TASK GOAL. Pull out every line with the word "sqrt" from the entries below.

Stored data entries.
[Start of Attachment]
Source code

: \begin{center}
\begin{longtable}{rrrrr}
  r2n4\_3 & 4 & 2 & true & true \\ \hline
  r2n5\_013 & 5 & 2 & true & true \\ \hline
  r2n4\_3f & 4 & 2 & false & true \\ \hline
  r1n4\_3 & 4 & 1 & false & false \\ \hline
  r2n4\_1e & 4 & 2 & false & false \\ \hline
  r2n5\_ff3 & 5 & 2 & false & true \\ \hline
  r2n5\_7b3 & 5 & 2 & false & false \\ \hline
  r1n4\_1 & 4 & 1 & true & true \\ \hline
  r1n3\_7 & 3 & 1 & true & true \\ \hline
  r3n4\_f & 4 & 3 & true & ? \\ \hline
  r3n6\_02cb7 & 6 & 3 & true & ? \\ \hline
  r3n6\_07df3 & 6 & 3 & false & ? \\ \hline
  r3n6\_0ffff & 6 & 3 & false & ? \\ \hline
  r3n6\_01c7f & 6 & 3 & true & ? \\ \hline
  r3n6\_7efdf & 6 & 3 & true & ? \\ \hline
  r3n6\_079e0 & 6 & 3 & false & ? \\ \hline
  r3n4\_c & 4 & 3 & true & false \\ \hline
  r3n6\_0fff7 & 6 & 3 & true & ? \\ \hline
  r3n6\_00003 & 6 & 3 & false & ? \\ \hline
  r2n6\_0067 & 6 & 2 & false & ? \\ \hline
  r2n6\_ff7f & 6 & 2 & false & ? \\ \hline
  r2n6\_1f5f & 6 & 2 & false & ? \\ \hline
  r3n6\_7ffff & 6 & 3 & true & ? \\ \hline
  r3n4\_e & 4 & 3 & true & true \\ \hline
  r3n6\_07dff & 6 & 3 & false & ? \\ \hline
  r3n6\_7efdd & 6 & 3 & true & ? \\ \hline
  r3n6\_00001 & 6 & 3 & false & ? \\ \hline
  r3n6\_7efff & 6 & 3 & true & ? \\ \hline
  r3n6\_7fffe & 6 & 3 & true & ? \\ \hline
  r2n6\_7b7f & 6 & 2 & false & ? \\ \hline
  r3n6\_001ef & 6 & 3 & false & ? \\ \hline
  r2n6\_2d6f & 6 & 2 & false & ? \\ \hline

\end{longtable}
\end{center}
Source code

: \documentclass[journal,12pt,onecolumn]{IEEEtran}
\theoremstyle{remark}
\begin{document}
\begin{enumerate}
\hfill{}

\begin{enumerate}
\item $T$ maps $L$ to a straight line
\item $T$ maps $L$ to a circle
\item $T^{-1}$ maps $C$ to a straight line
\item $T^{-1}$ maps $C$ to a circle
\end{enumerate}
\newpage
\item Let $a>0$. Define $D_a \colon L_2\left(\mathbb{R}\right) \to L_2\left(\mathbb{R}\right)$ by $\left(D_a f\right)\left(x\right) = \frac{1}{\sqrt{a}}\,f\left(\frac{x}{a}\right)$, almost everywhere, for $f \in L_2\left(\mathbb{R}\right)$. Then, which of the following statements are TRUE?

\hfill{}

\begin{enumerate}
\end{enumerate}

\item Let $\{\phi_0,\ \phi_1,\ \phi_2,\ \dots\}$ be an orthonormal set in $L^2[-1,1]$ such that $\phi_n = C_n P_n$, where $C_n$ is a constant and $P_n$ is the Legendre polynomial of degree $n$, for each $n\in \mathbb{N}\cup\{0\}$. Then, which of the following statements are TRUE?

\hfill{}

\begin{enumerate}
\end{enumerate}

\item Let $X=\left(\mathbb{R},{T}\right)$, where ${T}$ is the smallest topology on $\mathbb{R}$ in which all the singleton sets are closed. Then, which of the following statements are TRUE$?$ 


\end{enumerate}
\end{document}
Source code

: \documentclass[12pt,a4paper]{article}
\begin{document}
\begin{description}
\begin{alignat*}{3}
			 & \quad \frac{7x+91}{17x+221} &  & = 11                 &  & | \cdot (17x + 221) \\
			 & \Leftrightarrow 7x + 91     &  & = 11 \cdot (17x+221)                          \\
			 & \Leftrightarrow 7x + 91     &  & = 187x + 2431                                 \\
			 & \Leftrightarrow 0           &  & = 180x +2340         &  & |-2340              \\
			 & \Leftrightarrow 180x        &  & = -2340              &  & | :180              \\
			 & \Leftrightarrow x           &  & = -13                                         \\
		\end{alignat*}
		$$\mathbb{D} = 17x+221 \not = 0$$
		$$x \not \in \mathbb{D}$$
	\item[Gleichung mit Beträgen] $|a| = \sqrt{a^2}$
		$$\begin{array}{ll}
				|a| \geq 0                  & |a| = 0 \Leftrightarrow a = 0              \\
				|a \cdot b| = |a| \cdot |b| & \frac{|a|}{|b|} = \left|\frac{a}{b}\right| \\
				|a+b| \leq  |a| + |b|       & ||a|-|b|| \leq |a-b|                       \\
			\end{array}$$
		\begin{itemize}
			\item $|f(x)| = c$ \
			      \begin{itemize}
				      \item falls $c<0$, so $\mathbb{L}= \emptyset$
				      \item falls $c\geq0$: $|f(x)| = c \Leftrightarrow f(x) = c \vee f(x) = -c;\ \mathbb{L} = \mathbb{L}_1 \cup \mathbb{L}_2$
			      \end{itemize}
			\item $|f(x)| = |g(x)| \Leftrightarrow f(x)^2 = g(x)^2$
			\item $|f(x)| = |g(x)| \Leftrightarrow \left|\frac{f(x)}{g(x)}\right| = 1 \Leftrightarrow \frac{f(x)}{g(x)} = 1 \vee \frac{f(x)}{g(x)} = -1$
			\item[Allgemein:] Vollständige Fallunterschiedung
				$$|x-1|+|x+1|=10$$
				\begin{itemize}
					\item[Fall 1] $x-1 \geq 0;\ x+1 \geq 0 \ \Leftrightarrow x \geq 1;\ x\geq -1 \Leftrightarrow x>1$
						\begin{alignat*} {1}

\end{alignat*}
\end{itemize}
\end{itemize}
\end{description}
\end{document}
[End of Attachment]
WRITTEN ANSWER.
\item Let $a>0$. Define $D_a \colon L_2\left(\mathbb{R}\right) \to L_2\left(\mathbb{R}\right)$ by $\left(D_a f\right)\left(x\right) = \frac{1}{\sqrt{a}}\,f\left(\frac{x}{a}\right)$, almost everywhere, for $f \in L_2\left(\mathbb{R}\right)$. Then, which of the following statements are TRUE?
	\item[Gleichung mit Beträgen] $|a| = \sqrt{a^2}$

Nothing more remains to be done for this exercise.